**Extracted entries:**
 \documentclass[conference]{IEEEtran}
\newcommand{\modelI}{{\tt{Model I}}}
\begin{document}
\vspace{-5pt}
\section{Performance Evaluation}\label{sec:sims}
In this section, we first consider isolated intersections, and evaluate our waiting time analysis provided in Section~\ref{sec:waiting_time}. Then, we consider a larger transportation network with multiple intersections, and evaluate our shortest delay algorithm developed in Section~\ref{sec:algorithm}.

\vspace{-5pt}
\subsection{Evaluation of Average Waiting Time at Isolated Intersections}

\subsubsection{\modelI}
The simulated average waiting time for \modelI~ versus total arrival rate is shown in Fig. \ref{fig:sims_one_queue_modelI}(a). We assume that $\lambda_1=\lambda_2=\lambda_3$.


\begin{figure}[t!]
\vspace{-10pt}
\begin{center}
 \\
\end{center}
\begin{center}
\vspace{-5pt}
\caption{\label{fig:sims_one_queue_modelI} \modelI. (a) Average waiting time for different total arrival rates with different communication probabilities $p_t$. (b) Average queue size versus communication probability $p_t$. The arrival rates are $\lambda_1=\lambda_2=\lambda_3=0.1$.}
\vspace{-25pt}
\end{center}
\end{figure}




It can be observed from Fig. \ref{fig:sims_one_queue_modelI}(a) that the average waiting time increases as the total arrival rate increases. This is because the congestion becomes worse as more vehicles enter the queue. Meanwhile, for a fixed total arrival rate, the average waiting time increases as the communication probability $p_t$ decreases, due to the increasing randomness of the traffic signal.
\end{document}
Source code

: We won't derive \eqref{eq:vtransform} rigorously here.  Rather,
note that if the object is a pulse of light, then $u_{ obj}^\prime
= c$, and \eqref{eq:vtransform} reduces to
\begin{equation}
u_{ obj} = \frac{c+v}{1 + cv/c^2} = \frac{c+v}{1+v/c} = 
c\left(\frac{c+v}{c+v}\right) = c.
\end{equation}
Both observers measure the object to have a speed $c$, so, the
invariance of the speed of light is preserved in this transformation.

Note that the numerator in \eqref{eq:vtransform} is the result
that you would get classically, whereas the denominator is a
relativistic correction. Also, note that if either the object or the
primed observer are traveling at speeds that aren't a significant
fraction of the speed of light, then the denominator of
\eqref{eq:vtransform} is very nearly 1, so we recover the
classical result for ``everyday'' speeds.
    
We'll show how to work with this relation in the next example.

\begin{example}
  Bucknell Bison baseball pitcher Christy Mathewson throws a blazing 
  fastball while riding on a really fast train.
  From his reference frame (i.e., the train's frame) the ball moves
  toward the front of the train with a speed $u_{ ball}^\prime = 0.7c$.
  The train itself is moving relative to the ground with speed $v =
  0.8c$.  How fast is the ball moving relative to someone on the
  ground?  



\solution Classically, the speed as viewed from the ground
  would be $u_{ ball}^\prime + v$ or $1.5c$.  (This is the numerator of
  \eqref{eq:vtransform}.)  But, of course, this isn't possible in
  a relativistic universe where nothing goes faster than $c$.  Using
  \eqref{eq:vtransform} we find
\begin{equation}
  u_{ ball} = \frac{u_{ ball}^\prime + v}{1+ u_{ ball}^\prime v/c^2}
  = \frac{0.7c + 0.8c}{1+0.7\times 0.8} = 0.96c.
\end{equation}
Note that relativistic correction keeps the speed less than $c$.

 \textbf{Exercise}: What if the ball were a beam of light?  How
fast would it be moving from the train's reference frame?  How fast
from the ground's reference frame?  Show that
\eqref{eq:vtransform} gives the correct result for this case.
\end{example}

**Exercise description:**
The whole of the material above should be given again exactly.

**Task result:**
 \documentclass[conference]{IEEEtran}
\newcommand{\modelI}{{\tt{Model I}}}
\begin{document}
\vspace{-5pt}
\section{Performance Evaluation}\label{sec:sims}
In this section, we first consider isolated intersections, and evaluate our waiting time analysis provided in Section~\ref{sec:waiting_time}. Then, we consider a larger transportation network with multiple intersections, and evaluate our shortest delay algorithm developed in Section~\ref{sec:algorithm}.

\vspace{-5pt}
\subsection{Evaluation of Average Waiting Time at Isolated Intersections}

\subsubsection{\modelI}
The simulated average waiting time for \modelI~ versus total arrival rate is shown in Fig. \ref{fig:sims_one_queue_modelI}(a). We assume that $\lambda_1=\lambda_2=\lambda_3$.


\begin{figure}[t!]
\vspace{-10pt}
\begin{center}
 \\
\end{center}
\begin{center}
\vspace{-5pt}
\caption{\label{fig:sims_one_queue_modelI} \modelI. (a) Average waiting time for different total arrival rates with different communication probabilities $p_t$. (b) Average queue size versus communication probability $p_t$. The arrival rates are $\lambda_1=\lambda_2=\lambda_3=0.1$.}
\vspace{-25pt}
\end{center}
\end{figure}




It can be observed from Fig. \ref{fig:sims_one_queue_modelI}(a) that the average waiting time increases as the total arrival rate increases. This is because the congestion becomes worse as more vehicles enter the queue. Meanwhile, for a fixed total arrival rate, the average waiting time increases as the communication probability $p_t$ decreases, due to the increasing randomness of the traffic signal.
\end{document}
Source code

: We won't derive \eqref{eq:vtransform} rigorously here.  Rather,
note that if the object is a pulse of light, then $u_{ obj}^\prime
= c$, and \eqref{eq:vtransform} reduces to
\begin{equation}
u_{ obj} = \frac{c+v}{1 + cv/c^2} = \frac{c+v}{1+v/c} = 
c\left(\frac{c+v}{c+v}\right) = c.
\end{equation}
Both observers measure the object to have a speed $c$, so, the
invariance of the speed of light is preserved in this transformation.

Note that the numerator in \eqref{eq:vtransform} is the result
that you would get classically, whereas the denominator is a
relativistic correction. Also, note that if either the object or the
primed observer are traveling at speeds that aren't a significant
fraction of the speed of light, then the denominator of
\eqref{eq:vtransform} is very nearly 1, so we recover the
classical result for ``everyday'' speeds.
    
We'll show how to work with this relation in the next example.

\begin{example}
  Bucknell Bison baseball pitcher Christy Mathewson throws a blazing 
  fastball while riding on a really fast train.
  From his reference frame (i.e., the train's frame) the ball moves
  toward the front of the train with a speed $u_{ ball}^\prime = 0.7c$.
  The train itself is moving relative to the ground with speed $v =
  0.8c$.  How fast is the ball moving relative to someone on the
  ground?  



\solution Classically, the speed as viewed from the ground
  would be $u_{ ball}^\prime + v$ or $1.5c$.  (This is the numerator of
  \eqref{eq:vtransform}.)  But, of course, this isn't possible in
  a relativistic universe where nothing goes faster than $c$.  Using
  \eqref{eq:vtransform} we find
\begin{equation}
  u_{ ball} = \frac{u_{ ball}^\prime + v}{1+ u_{ ball}^\prime v/c^2}
  = \frac{0.7c + 0.8c}{1+0.7\times 0.8} = 0.96c.
\end{equation}
Note that relativistic correction keeps the speed less than $c$.

 \textbf{Exercise}: What if the ball were a beam of light?  How
fast would it be moving from the train's reference frame?  How fast
from the ground's reference frame?  Show that
\eqref{eq:vtransform} gives the correct result for this case.
\end{example}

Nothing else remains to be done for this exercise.